Low engagement with electronic applications is a common issue. The vast majority of apps, and other online interventions, are not used beyond one month after they are downloaded (Kohl, Crutzen, & de Vries, 2013). We also know that patients are less likely to engage in interventions when the onus to engage is on themselves (Drummond et al., 2014; Kaner et al., 2013; Khadjesari et al., 2011).

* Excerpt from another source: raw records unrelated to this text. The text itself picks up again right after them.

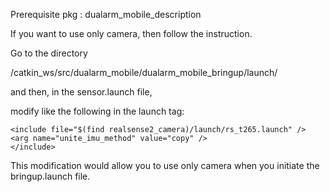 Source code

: Prerequisite pkg : dualarm_mobile_description

If you want to use only camera, then follow the instruction.

Go to the directory 

/catkin_ws/src/dualarm_mobile/dualarm_mobile_bringup/launch/

and then, in the sensor.launch file,

modify like the following in the launch tag:

    <include file="$(find realsense2_camera)/launch/rs_t265.launch" />
	<arg name="unite_imu_method" value="copy" />
    </include>

This modification would allow you to use only camera when you initiate the bringup.launch file.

Much of the literature on eBI has focused on the provision of websites rather than smartphone apps (Donoghue et al., 2014). Arguably the main issue in developing an effective eBI app is engaging participants enough for them to find it useful. Engagement has been defined as how a user interacts with and experiences the technology in question (Alkhaldi et al., 2016). For example engagement with smartphone apps is often measured by the pattern of downloads, number of page visits and average session lengths. Patterns of use can identify the most and least useful features of an app. Bewick et al. showed how participant engagement with a web-based electronic intervention reduced the consumption of alcohol (Bewick et al., 2010). There is also evidence on user preferences for content, features and style, and strategies to improve engagement (Alkhaldi et al., 2016; Crane, Garnett, Brown, West, & Michie, 2015; Milward et al., 2016). But two personalised alcohol interventions apps for young adults (Drinks Meter and OneTooMany) also found no evidence of impact on risky drinking (Davies, Lonsdale, Hennelly, Winstock, & Foxcroft, 2017).

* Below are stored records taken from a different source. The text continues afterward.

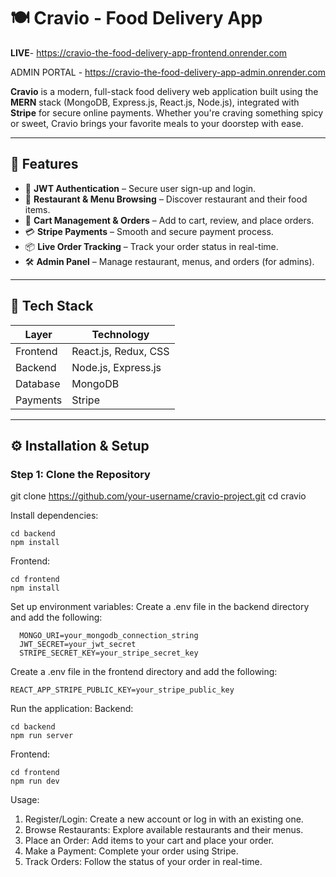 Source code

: # 🍽️ Cravio - Food Delivery App
**LIVE**- https://cravio-the-food-delivery-app-frontend.onrender.com

ADMIN PORTAL - https://cravio-the-food-delivery-app-admin.onrender.com

**Cravio** is a modern, full-stack food delivery web application built using the **MERN** stack (MongoDB, Express.js, React.js, Node.js), integrated with **Stripe** for secure online payments. Whether you're craving something spicy or sweet, Cravio brings your favorite meals to your doorstep with ease.

---

## 🚀 Features

- 🔐 **JWT Authentication** – Secure user sign-up and login.
- 🏪 **Restaurant & Menu Browsing** – Discover restaurant and their food items.
- 🛒 **Cart Management & Orders** – Add to cart, review, and place orders.
- 💳 **Stripe Payments** – Smooth and secure payment process.
- 📦 **Live Order Tracking** – Track your order status in real-time.
- 🛠 **Admin Panel** – Manage restaurant, menus, and orders (for admins).

---

## 🧰 Tech Stack

| Layer     | Technology                  |
|-----------|-----------------------------|
| Frontend  | React.js, Redux, CSS        |
| Backend   | Node.js, Express.js         |
| Database  | MongoDB                     |
| Payments  | Stripe                      |

---

## ⚙️ Installation & Setup

### Step 1: Clone the Repository

git clone https://github.com/your-username/cravio-project.git
cd cravio


Install dependencies:

    cd backend
    npm install

Frontend:

    cd frontend
    npm install

Set up environment variables:
  Create a .env file in the backend directory and add the following:
  
      MONGO_URI=your_mongodb_connection_string
      JWT_SECRET=your_jwt_secret
      STRIPE_SECRET_KEY=your_stripe_secret_key

  Create a .env file in the frontend directory and add the following:

    REACT_APP_STRIPE_PUBLIC_KEY=your_stripe_public_key

Run the application:
  Backend:
  
    cd backend
    npm run server

  Frontend:
  
    cd frontend
    npm run dev



Usage:
  1. Register/Login: Create a new account or log in with an existing one.
  2. Browse Restaurants: Explore available restaurants and their menus.
  3. Place an Order: Add items to your cart and place your order.
  4. Make a Payment: Complete your order using Stripe.
  5. Track Orders: Follow the status of your order in real-time.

Implication for policy and practice

Alcohol consumption by participants remained very low across the three arms of the study. But we found that PFBA and eBI were no more effective than screening alone in delaying the onset of drinking or reducing alcohol consumption in this low-risk group of adolescents attending emergency departments. Hence there is no case to roll out these interventions to adolescents at low risk.

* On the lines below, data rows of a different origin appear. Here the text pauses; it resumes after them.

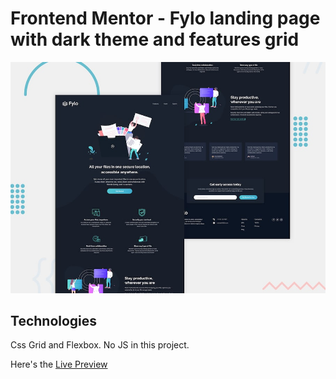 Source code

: # Frontend Mentor - Fylo landing page with dark theme and features grid

![Design preview for the Fylo landing page with dark theme and features grid challenge](./design/desktop-preview.jpg)

## Technologies
Css Grid and Flexbox. No JS in this project.

Here's the [Live Preview](https://jome-sidehustle-task2.netlify.app/)
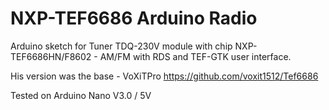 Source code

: # NXP-TEF6686 Arduino Radio

Arduino sketch for Tuner TDQ-230V module with chip NXP-TEF6686HN/F8602 - AM/FM with RDS and TEF-GTK user interface.

His version was the base - VoXiTPro https://github.com/voxit1512/Tef6686

Tested on Arduino Nano V3.0 / 5V
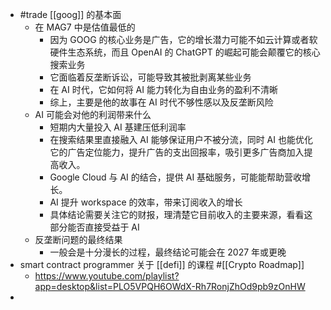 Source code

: - #trade [[goog]] 的基本面
	- 在 MAG7 中是估值最低的
		- 因为 GOOG 的核心业务是广告，它的增长潜力可能不如云计算或者软硬件生态系统，而且 OpenAI 的 ChatGPT 的崛起可能会颠覆它的核心搜索业务
		- 它面临着反垄断诉讼，可能导致其被批剥离某些业务
		- 在 AI 时代，它如何将 AI 能力转化为自由业务的盈利不清晰
		- 综上，主要是他的故事在 AI 时代不够性感以及反垄断风险
	- AI 可能会对他的利润带来什么
		- 短期内大量投入 AI 基建压低利润率
		- 在搜索结果里直接融入 AI 能够保证用户不被分流，同时 AI 也能优化它的广告定位能力，提升广告的支出回报率，吸引更多广告商加入提高收入。
		- Google Cloud 与 AI 的结合，提供 AI 基础服务，可能能帮助营收增长。
		- AI 提升 workspace 的效率，带来订阅收入的增长
		- 具体结论需要关注它的财报，理清楚它目前收入的主要来源，看看这部分能否直接受益于 AI
	- 反垄断问题的最终结果
		- 一般会是十分漫长的过程，最终结论可能会在 2027 年或更晚
- smart contract programmer 关于 [[defi]] 的课程 #[[Crypto Roadmap]]
	- https://www.youtube.com/playlist?app=desktop&list=PLO5VPQH6OWdX-Rh7RonjZhOd9pb9zOnHW
-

This reinforces the findings of Strom et al. (2014) who found no evidence that universal prevention programmes affect alcohol use within schools. They concluded that, with current methods of implementation, such programmes are no better than the standard alcohol curriculum in schools.

Funding

This paper reports independent research funded by a National Institute for Health Research (NIHR) Programme Grant for Applied Research (RP-PG-0609-10162). The views expressed are those of the authors and not necessarily those of the NHS, the NIHR or the Department of Health and Social Care. CD, EK and JS hold NIHR Senior Investigator awards. CD and JS were partly funded by the NIHR Specialist Biomedical Research Centre for Mental Health at South London and Maudsley NHS Foundation Trust and King's College London. CD was partly funded also by the NIHR Collaboration for Leadership in Applied Health Research and Care, and the NIHR Applied Research Collaboration at King's College Hospital NHS Foundation Trust. TP was funded by a NIHR Clinical Doctoral Research Fellowship and is part funded by the NIHR Yorkshire and the Humber Clinical Research Network. EK is supported by the NIHR Applied Research Collaboration, North East and North Cumbria.

Declarations of Interest

CD, JS and TP have declared personal funding above. JS has also worked to develop new and improved treatments with pharmaceutical companies from whom he and his employer (King's College London) have received honoraria, fees and travel costs. Over the past 3 years, this has included work with Indivior, MundiPharma, Camurus and Accord; and trial medication supply from Camurus. JS has also been named in a patent registration by a pharma company as inventor of a concentrated nasal naloxone spray. King's College London has also registered intellectual property on a novel buccal naloxone formulation. EK is a senior scientist in the NIHR Schools of Primary Care Research and Public Health Research, and the UKCRC Centre of Excellence in Translation Public Health Research. All other authors have no conflicts of interest to report.